Writing a Custom Hook: Radial Distribution Function#

The Hook protocol is nvalchemi-toolkit’s primary extension point. Any object that has stage, frequency, and __call__(batch, dynamics) satisfies the protocol — no base class is required. This duck-typing approach makes hooks easy to write and easy to test in isolation.

This example builds a full radial distribution function (RDF) accumulator as a custom hook. The RDF is the cornerstone structural observable in liquid simulations. For a homogeneous isotropic fluid it is defined as:

\[g(r) = \frac{V}{N^2} \sum_{i \neq j} \langle \delta(r - r_{ij}) \rangle\]

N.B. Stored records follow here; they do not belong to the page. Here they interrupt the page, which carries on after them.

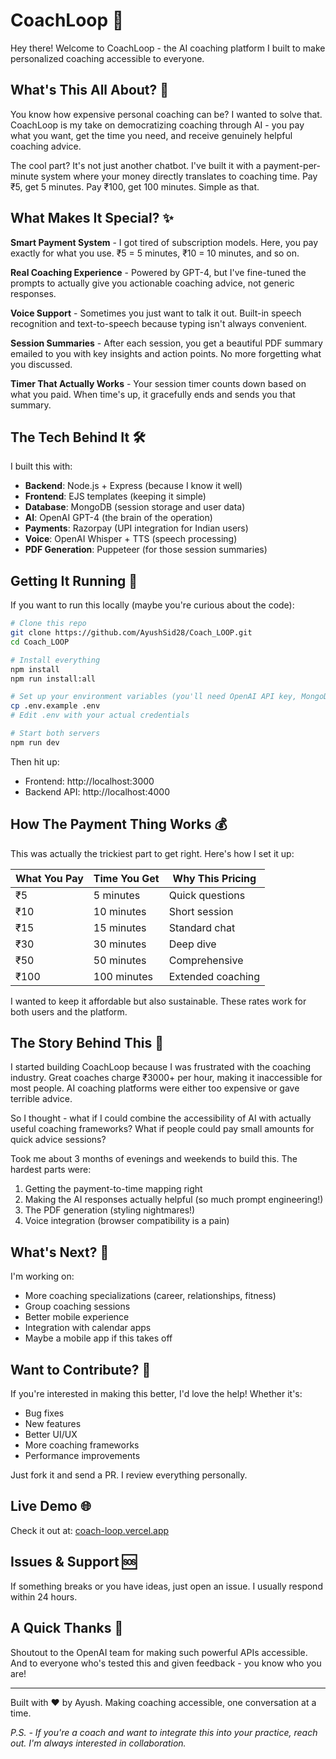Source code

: # CoachLoop 🎯

Hey there! Welcome to CoachLoop - the AI coaching platform I built to make personalized coaching accessible to everyone. 

## What's This All About? 🤔

You know how expensive personal coaching can be? I wanted to solve that. CoachLoop is my take on democratizing coaching through AI - you pay what you want, get the time you need, and receive genuinely helpful coaching advice.

The cool part? It's not just another chatbot. I've built it with a payment-per-minute system where your money directly translates to coaching time. Pay ₹5, get 5 minutes. Pay ₹100, get 100 minutes. Simple as that.

## What Makes It Special? ✨

**Smart Payment System** - I got tired of subscription models. Here, you pay exactly for what you use. ₹5 = 5 minutes, ₹10 = 10 minutes, and so on.

**Real Coaching Experience** - Powered by GPT-4, but I've fine-tuned the prompts to actually give you actionable coaching advice, not generic responses.

**Voice Support** - Sometimes you just want to talk it out. Built-in speech recognition and text-to-speech because typing isn't always convenient.

**Session Summaries** - After each session, you get a beautiful PDF summary emailed to you with key insights and action points. No more forgetting what you discussed.

**Timer That Actually Works** - Your session timer counts down based on what you paid. When time's up, it gracefully ends and sends you that summary.

## The Tech Behind It 🛠️

I built this with:
- **Backend**: Node.js + Express (because I know it well)
- **Frontend**: EJS templates (keeping it simple)
- **Database**: MongoDB (session storage and user data)
- **AI**: OpenAI GPT-4 (the brain of the operation)
- **Payments**: Razorpay (UPI integration for Indian users)
- **Voice**: OpenAI Whisper + TTS (speech processing)
- **PDF Generation**: Puppeteer (for those session summaries)

## Getting It Running 🚀

If you want to run this locally (maybe you're curious about the code):

```bash
# Clone this repo
git clone https://github.com/AyushSid28/Coach_LOOP.git
cd Coach_LOOP

# Install everything
npm install
npm run install:all

# Set up your environment variables (you'll need OpenAI API key, MongoDB, etc.)
cp .env.example .env
# Edit .env with your actual credentials

# Start both servers
npm run dev
```

Then hit up:
- Frontend: http://localhost:3000
- Backend API: http://localhost:4000

## How The Payment Thing Works 💰

This was actually the trickiest part to get right. Here's how I set it up:

| What You Pay | Time You Get | Why This Pricing |
|--------------|--------------|------------------|
| ₹5           | 5 minutes    | Quick questions  |
| ₹10          | 10 minutes   | Short session    |
| ₹15          | 15 minutes   | Standard chat    |
| ₹30          | 30 minutes   | Deep dive        |
| ₹50          | 50 minutes   | Comprehensive    |
| ₹100         | 100 minutes  | Extended coaching|

I wanted to keep it affordable but also sustainable. These rates work for both users and the platform.

## The Story Behind This 📖

I started building CoachLoop because I was frustrated with the coaching industry. Great coaches charge ₹3000+ per hour, making it inaccessible for most people. AI coaching platforms were either too expensive or gave terrible advice.

So I thought - what if I could combine the accessibility of AI with actually useful coaching frameworks? What if people could pay small amounts for quick advice sessions?

Took me about 3 months of evenings and weekends to build this. The hardest parts were:
1. Getting the payment-to-time mapping right
2. Making the AI responses actually helpful (so much prompt engineering!)
3. The PDF generation (styling nightmares!)
4. Voice integration (browser compatibility is a pain)

## What's Next? 🔮

I'm working on:
- More coaching specializations (career, relationships, fitness)
- Group coaching sessions
- Better mobile experience
- Integration with calendar apps
- Maybe a mobile app if this takes off

## Want to Contribute? 🤝

If you're interested in making this better, I'd love the help! Whether it's:
- Bug fixes
- New features
- Better UI/UX
- More coaching frameworks
- Performance improvements

Just fork it and send a PR. I review everything personally.

## Live Demo 🌐

Check it out at: [coach-loop.vercel.app](https://coach-loop.vercel.app)

## Issues & Support 🆘

If something breaks or you have ideas, just open an issue. I usually respond within 24 hours.

## A Quick Thanks 🙏

Shoutout to the OpenAI team for making such powerful APIs accessible. And to everyone who's tested this and given feedback - you know who you are!

---

Built with ❤️ by Ayush. Making coaching accessible, one conversation at a time.

*P.S. - If you're a coach and want to integrate this into your practice, reach out. I'm always interested in collaboration.*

where V is the system volume, N the atom count, and the angle brackets denote a time average. A peak at ~3.8 Å in LJ argon corresponds to the nearest-neighbour shell.

Key concepts demonstrated#

  • The minimal hook interface: stage, frequency, __call__.

  • Accumulating statistics across steps with instance attributes.

  • Normalising the RDF and writing it to a text file.

  • Using ON_CONVERGE to flush accumulated data when the run finishes.

from __future__ import annotations

import logging
import math
import os

import torch

from nvalchemi.data import AtomicData, Batch
from nvalchemi.dynamics import NVTLangevin
from nvalchemi.dynamics.base import HookStageEnum
from nvalchemi.dynamics.hooks import NeighborListHook
from nvalchemi.models.lj import LennardJonesModelWrapper

logging.basicConfig(level=logging.INFO)

The Hook protocol#

A hook is any Python object with three things:

stage : HookStageEnum

Declares when the hook fires. The dynamics engine dispatches hooks keyed by this attribute.

frequency : int

Fire every N steps. frequency=1 fires every step; frequency=10 fires on steps 0, 10, 20, … (step_count % frequency == 0).

__call__(batch: Batch, dynamics: BaseDynamics) -> None

The hook body. Modify the batch in-place (post-compute hooks) or read it for observation (observer hooks).

No base class is needed. If a hook also implements __enter__ / __exit__ the dynamics engine calls those around run() automatically, which is useful for file handles and profilers.

from nvalchemi.dynamics.base import BaseDynamics  # noqa: E402  (import after docstring)


class _MinimalHook:
    """A do-nothing hook that illustrates the protocol."""

    stage = HookStageEnum.AFTER_STEP
    frequency = 1  # fire every step

    def __call__(self, batch: Batch, dynamics: BaseDynamics) -> None:
        pass  # read batch or dynamics attributes here

Implementing RadialDistributionHook#

The RDF accumulator fires at AFTER_STEP with a configurable frequency. Pair distances are computed with torch.cdist() (O(N²) — fine for small demo systems of ≤ 50 atoms).

When the run ends the accumulated histogram is normalised by the expected number of pairs in each spherical shell of an ideal gas at the same number density, yielding the dimensionless g(r).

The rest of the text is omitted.